- [PROVIDED RECORDS]:
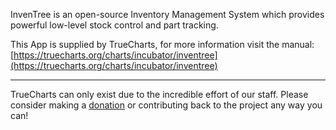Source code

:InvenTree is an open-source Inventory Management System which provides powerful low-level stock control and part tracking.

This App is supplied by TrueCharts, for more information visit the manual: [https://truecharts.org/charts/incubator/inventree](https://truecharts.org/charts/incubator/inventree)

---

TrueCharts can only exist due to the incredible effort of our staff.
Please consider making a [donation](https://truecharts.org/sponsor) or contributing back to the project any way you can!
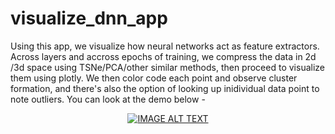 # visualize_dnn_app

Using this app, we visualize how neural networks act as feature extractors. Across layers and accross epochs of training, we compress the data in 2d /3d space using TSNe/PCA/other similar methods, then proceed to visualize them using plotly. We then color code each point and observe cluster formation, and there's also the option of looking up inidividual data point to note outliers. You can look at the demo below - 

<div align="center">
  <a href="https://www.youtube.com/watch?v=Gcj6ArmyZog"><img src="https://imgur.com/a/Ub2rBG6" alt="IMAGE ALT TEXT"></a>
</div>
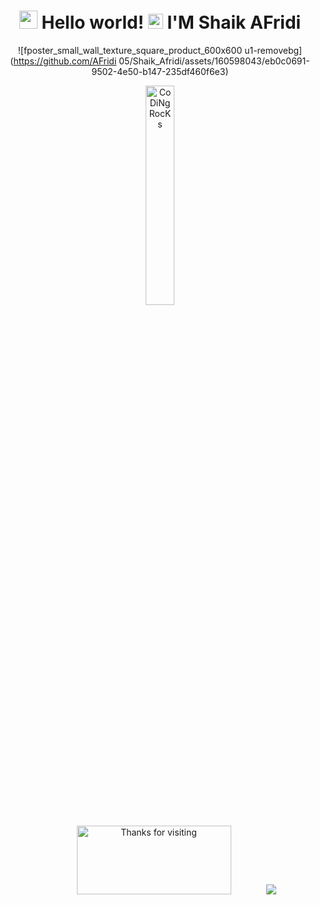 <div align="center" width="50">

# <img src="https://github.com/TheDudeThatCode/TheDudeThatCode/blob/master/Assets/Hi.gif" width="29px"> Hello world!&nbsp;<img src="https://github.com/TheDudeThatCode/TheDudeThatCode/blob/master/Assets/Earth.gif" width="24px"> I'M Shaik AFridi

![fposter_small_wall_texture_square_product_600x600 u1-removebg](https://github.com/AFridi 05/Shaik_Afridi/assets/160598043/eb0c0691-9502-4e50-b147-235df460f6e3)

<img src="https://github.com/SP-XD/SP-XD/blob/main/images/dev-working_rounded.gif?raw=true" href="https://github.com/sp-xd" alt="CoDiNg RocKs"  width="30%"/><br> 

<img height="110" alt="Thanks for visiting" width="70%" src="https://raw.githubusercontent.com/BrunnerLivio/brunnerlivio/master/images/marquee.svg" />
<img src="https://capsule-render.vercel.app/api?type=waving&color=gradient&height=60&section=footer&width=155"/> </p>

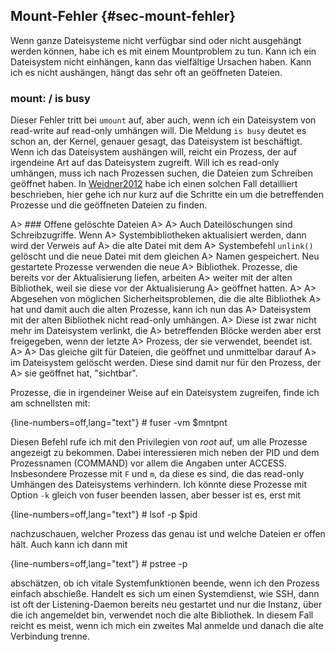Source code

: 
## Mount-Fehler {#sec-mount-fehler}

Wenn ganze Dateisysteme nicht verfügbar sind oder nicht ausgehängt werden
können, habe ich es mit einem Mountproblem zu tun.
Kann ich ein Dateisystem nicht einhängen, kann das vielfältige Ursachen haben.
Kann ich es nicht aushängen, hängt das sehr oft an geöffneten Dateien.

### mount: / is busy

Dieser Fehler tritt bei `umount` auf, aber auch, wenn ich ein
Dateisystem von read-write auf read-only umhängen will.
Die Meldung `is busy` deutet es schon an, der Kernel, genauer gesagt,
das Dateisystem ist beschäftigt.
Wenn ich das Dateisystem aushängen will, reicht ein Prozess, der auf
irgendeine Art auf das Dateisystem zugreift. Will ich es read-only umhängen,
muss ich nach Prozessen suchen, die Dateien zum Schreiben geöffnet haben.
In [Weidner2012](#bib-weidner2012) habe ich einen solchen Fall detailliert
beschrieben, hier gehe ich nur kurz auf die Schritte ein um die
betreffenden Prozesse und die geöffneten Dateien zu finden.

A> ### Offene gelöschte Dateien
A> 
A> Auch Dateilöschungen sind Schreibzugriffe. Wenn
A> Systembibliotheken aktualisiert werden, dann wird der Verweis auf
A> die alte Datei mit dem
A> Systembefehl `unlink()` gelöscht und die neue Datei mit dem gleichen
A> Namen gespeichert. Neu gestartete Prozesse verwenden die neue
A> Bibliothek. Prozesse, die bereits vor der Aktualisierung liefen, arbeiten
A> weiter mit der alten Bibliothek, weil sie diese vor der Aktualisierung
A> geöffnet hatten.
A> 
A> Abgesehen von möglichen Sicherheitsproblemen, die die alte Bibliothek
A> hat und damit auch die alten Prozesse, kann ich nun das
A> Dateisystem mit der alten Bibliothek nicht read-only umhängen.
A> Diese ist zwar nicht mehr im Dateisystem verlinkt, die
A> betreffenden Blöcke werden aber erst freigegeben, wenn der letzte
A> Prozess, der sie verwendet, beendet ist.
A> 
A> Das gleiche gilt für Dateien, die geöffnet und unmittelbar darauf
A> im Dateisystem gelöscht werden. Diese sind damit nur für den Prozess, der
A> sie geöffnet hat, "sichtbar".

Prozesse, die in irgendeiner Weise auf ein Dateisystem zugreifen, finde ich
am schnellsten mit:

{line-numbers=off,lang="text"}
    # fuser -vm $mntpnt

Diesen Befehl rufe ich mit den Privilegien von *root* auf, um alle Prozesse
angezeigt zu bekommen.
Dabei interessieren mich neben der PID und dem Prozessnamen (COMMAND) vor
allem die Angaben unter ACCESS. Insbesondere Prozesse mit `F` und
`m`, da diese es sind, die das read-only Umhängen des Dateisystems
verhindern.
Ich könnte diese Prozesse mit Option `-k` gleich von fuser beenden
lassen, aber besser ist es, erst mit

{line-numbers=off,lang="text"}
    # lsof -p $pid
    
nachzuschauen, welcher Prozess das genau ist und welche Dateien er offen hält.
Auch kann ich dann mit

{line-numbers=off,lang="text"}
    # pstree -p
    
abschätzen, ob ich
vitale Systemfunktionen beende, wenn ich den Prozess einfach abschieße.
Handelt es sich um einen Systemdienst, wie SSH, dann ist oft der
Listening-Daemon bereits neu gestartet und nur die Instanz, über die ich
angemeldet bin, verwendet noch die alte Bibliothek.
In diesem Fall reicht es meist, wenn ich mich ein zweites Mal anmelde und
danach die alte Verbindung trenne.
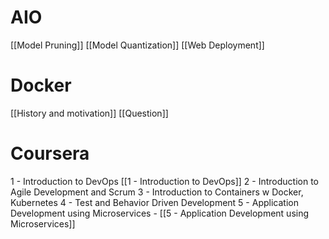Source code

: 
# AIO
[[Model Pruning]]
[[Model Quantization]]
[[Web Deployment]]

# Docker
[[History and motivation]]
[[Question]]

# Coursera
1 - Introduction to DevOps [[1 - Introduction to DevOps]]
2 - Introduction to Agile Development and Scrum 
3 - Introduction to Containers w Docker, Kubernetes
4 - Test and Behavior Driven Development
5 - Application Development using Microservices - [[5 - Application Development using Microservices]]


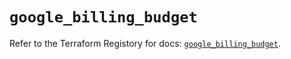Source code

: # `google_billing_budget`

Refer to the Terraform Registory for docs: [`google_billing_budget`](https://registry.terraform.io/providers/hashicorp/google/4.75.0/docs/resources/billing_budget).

==

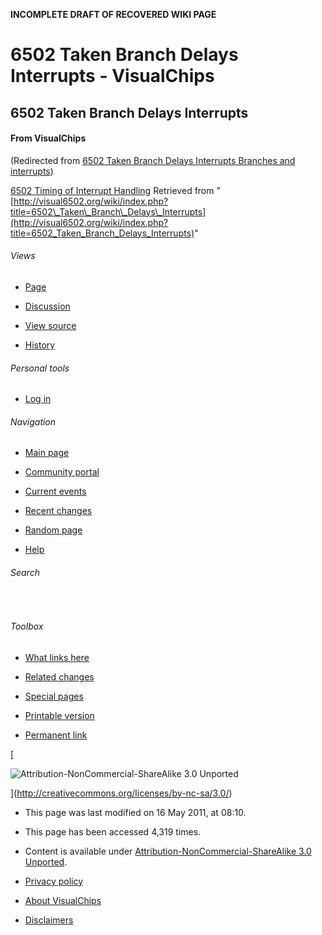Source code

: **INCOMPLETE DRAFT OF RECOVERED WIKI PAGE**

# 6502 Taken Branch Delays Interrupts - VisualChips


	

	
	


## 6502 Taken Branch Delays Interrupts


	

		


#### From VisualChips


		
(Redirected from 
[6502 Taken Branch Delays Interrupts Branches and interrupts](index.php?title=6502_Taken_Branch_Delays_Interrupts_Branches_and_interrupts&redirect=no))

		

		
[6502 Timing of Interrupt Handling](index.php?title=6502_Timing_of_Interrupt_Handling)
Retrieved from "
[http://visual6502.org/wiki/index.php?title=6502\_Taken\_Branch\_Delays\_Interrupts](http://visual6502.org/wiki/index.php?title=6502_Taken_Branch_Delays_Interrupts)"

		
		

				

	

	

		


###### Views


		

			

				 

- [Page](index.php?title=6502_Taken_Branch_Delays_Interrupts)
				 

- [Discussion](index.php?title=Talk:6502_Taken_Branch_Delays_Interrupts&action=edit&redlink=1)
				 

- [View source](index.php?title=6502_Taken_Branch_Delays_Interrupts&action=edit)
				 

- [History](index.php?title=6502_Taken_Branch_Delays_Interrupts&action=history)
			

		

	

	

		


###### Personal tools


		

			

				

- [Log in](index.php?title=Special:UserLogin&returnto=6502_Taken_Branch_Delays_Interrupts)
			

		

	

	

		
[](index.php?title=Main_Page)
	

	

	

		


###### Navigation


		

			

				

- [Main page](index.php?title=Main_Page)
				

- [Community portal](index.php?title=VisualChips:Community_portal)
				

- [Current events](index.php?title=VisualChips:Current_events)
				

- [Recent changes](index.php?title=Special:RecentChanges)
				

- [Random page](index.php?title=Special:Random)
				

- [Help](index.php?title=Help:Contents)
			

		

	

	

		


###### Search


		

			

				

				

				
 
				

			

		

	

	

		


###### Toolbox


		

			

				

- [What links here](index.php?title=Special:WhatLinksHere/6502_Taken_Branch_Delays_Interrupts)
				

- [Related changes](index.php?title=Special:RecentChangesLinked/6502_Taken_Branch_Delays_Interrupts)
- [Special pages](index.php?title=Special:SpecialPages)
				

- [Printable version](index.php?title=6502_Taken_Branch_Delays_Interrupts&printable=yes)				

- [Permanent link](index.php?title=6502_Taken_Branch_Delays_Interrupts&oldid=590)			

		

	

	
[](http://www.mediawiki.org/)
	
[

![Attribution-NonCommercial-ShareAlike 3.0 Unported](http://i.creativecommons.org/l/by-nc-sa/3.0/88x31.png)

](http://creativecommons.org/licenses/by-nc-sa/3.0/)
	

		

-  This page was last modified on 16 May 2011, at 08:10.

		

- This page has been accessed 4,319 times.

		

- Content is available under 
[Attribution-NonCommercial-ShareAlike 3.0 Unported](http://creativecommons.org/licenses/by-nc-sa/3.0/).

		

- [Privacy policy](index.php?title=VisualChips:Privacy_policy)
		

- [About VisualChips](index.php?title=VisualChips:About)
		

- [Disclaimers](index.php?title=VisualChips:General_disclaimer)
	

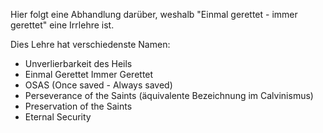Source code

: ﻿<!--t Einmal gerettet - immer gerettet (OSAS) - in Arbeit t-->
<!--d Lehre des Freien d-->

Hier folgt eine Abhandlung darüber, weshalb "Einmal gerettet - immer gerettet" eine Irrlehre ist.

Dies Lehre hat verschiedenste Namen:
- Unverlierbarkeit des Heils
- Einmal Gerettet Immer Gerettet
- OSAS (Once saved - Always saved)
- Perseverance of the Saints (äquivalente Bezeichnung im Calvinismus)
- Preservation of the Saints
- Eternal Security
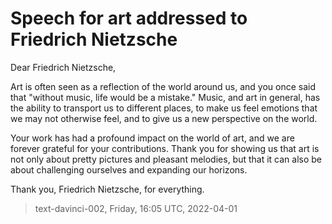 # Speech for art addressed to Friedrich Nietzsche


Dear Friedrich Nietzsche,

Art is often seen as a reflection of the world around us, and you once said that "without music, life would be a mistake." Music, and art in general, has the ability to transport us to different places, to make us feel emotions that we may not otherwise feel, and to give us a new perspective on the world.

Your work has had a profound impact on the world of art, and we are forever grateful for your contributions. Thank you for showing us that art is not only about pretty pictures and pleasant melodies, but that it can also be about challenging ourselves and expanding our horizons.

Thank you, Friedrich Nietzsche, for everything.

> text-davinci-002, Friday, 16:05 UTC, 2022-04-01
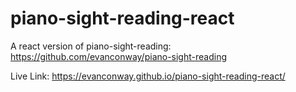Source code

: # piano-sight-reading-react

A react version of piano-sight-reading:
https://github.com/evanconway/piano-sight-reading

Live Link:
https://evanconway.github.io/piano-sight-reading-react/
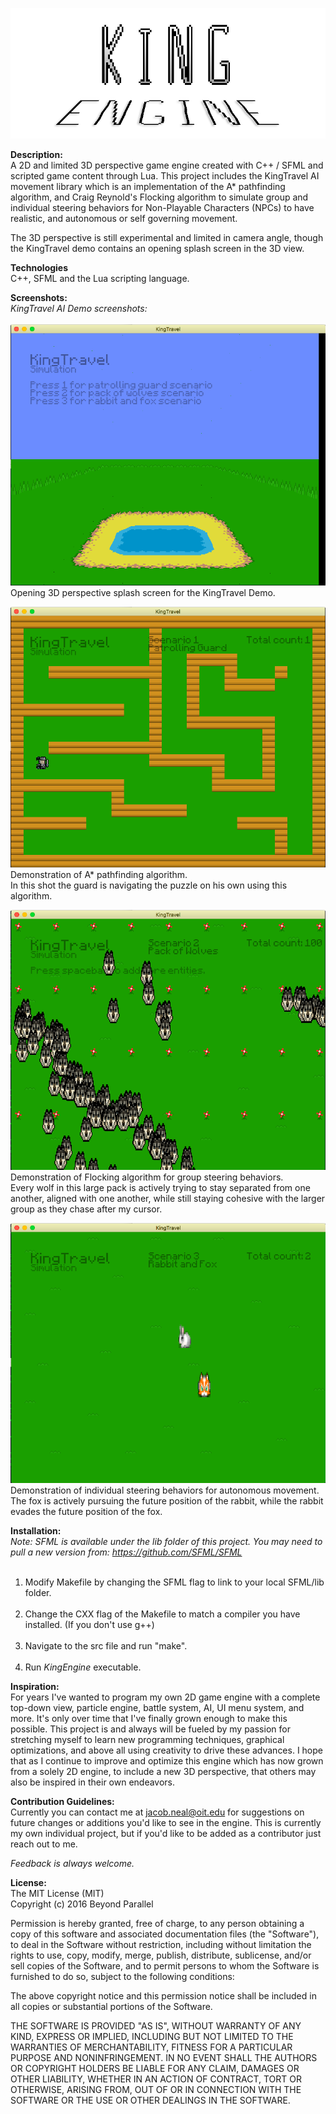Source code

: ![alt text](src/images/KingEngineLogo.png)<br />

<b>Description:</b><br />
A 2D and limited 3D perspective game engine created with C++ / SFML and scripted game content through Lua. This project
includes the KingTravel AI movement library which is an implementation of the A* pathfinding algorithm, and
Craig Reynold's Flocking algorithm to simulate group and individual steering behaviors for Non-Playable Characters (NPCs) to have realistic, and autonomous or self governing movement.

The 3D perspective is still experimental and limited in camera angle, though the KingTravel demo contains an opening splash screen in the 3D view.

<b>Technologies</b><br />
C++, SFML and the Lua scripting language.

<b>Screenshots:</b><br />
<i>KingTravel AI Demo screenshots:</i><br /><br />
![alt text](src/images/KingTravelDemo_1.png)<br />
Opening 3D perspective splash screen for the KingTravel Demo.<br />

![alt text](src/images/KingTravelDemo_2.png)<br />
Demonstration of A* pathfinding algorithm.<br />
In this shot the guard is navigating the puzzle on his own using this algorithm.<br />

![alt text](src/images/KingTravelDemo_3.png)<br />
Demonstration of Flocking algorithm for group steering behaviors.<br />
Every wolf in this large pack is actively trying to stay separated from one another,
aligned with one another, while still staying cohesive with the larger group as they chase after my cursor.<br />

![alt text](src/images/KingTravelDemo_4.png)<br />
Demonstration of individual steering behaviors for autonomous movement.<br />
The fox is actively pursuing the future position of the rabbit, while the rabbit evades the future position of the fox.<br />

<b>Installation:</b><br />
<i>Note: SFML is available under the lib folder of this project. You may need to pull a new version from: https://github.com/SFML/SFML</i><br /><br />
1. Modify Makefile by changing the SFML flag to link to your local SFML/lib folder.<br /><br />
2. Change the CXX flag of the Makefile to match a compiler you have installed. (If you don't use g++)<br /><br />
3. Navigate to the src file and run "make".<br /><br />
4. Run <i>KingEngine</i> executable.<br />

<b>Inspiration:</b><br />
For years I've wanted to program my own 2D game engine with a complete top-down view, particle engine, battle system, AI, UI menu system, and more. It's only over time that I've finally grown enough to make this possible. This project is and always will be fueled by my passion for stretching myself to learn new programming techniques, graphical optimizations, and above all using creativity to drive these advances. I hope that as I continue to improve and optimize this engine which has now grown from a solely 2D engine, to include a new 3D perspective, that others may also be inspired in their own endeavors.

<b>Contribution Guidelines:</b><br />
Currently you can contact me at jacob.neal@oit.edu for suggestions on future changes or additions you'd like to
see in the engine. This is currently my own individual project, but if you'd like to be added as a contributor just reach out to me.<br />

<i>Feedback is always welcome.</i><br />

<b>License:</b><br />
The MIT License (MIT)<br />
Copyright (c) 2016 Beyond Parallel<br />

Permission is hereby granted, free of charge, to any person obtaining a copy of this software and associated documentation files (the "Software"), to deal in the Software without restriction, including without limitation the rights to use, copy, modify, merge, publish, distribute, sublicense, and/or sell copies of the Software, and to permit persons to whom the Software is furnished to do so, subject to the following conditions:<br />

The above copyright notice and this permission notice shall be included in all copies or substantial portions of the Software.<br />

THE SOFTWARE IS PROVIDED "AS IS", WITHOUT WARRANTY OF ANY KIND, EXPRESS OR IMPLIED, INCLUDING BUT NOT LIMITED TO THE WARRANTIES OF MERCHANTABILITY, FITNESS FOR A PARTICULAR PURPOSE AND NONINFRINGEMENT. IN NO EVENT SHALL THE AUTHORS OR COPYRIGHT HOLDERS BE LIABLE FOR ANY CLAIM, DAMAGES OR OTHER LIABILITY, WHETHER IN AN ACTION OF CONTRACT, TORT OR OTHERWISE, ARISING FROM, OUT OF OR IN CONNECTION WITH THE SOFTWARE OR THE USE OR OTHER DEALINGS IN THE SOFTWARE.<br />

* * *

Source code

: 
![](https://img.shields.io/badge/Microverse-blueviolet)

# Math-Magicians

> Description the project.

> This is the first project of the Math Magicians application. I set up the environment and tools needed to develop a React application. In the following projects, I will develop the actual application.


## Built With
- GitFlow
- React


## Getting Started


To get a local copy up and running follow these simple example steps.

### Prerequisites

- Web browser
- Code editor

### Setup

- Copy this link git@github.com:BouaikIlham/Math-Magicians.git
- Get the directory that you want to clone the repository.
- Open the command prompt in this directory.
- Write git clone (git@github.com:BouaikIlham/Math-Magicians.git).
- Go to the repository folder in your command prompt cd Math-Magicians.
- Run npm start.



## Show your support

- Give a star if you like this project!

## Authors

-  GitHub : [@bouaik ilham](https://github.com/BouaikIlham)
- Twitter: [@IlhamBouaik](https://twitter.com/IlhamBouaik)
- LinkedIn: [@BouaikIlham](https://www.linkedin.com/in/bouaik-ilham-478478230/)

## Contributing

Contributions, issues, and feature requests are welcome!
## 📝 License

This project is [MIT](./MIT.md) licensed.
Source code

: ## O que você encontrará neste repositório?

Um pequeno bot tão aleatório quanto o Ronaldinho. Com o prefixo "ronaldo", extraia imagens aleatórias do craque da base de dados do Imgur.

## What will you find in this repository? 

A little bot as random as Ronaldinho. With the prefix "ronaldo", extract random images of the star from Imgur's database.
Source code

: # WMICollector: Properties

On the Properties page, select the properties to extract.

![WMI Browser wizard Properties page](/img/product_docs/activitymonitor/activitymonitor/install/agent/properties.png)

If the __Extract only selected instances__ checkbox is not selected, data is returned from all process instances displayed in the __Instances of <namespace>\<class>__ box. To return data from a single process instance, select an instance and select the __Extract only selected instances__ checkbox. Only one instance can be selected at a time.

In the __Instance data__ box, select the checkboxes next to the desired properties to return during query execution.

- [ACTIVITY]: Beginning at the line with "- Code editor" and stopping after the line with "- Run npm start.", please write out every line of the data above exactly and nothing else.

- [RESULT FOR THIS TASK]:
- Code editor

### Setup

- Copy this link git@github.com:BouaikIlham/Math-Magicians.git
- Get the directory that you want to clone the repository.
- Open the command prompt in this directory.
- Write git clone (git@github.com:BouaikIlham/Math-Magicians.git).
- Go to the repository folder in your command prompt cd Math-Magicians.
- Run npm start.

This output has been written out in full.